To keep your brushes in the best shape, Taylor recommends having two or three brushes on your table ready to use. “When one gets dirty you should use another brush rather than trying to pick out the products from the dirty brush,” Taylor says.
Good-quality bristles are organic; they once came from a living thing and must be well-cared for, much like one must take a good care of a leather item (see “How the Experts Clean Their Brushes,” page 40). Lee says a good guideline to proper care of your brush is to think of brushes as you do your hair. Upshaw agrees: “I ask people who argue about proper brush care, “Would you wash your own hair with acetone?”
The appearance of your brush matters also. Krakalovich looks for brushes with clear acrylic handles because liquid can remove paint from painted wooden handles. “Acrylic handles clean up well and always look new,” says Krakalovich.
When do you need to replace your brush? Macauley can tell it’s time to replace a brush when the hairs around the outside of the bulb start to flair out. Stray hairs leave grooves in the acrylic when you are sculpting, Griggs says, and you will have to do more filling to remove them.
Is it better to keep a brush as long as you can, or are new brushes better to work with? Many nail technicians prefer to work with a brand new brush. They find that when a brush is new, the bristles are still in place and the points are really point. Krakalovich says, “After you clean your brushes, they are never the same as when they are fresh and new,” Griggs say would use a new brush every time if she could.
On the other hand, Lee says you will get better results after you have used a brush a couple of times. “Manufacturers put starch in brushes to keep their shape. They work better once you’ve got all the starch out,” Lee explains.
HOWE TO FIND THE BRUSH FOR YOU
Selecting a brush may not be as easy as it seems. Many times nail technicians end up just buying the same brush they learned with in school. But schools don’t always buy best brushes for their students, says Upshaw.
“People need to appreciate the quality of their brushes recommended for the application you are using because manufacturers put a lot of energy into researching what brush is going to work best with their products.”
A nail technician needs to look for a high-quality, smooth-textured brush and not a low price, Taylor says. “A cheap brush will last one week, and quality brush up to 2 ½ years.”
Something else to take into consideration is what you plant to use it for. “Your brush should be chosen by your product and procedure. If you use a slow-setting product that doesn’t need a lot of liquid and you use a lot of small balls, a flatter, shorter is better. If you use a faster-setting product and three to four balls per nail, you will need a larger, more oval-shaped brush,” Taylor explains.
Trying a new brush is a hit-and-miss situation, says Macauley. “Often you can’t try them at shows. Sometimes you spend the money and find out you don’t like it,” she says. “A lot of what you choose depends on your preferences. The whole matter is very subjective; there are few hard-and-fast rules about what will not work with brushes.” Krakalovich suggest that new technicians experiment with diffident brushes to find which ones they like best, but to stick with quality hair bushes.

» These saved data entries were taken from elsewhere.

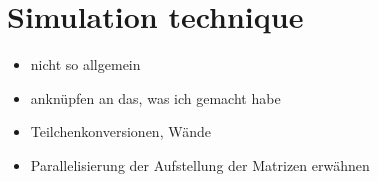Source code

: \documentclass[bachelor,       %
               twoside,        %
               BCOR10mm,       %
               ngerman, english %
               ]{GAUBM}
\begin{document}


\chapter{Simulation technique}

\begin{itemize}
    \item nicht so allgemein
    \item anknüpfen an das, was ich gemacht habe
    \item Teilchenkonversionen, Wände
    \item Parallelisierung der Aufstellung der Matrizen erwähnen
\end{itemize}
\end{document}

Says Nairne, “If the brush is synthetic or poor quality, the hairs are coming out, and you can’t clean it easily, or the minute you start patting and you leave a hair, it makes your product look bad,” she says.
Brush construction is another important quality to look at when brush shopping. Nairne says, “Hand crimping makes a big difference in brush quality. Machine-crimping misses bristle, and the brushes tend to fall apart quickly. Most of the prominent brush manufacturers are selling hand-crimped brushes, which indicates a higher-quality brush.” Nairne explains that in order to tell if a brush is hand-crimped of machine-crimped, you need to ask the company you are buying it from. She adds that you can tell by looking at the ferrule. Ferrules without seams are machine-crimped, and those with seams are machine-crimped. Another sign of good quality is the finish not be chipped or leave paint crumbling.
Think of your brush as the key to your artwork. It is one of your most important tools, so take your time when choosing a brush. When you finally find the brush that works best for you, care for it as you do your other tools. Because it doesn’t matter how great your skills are if you can’t apply them with the proper tools.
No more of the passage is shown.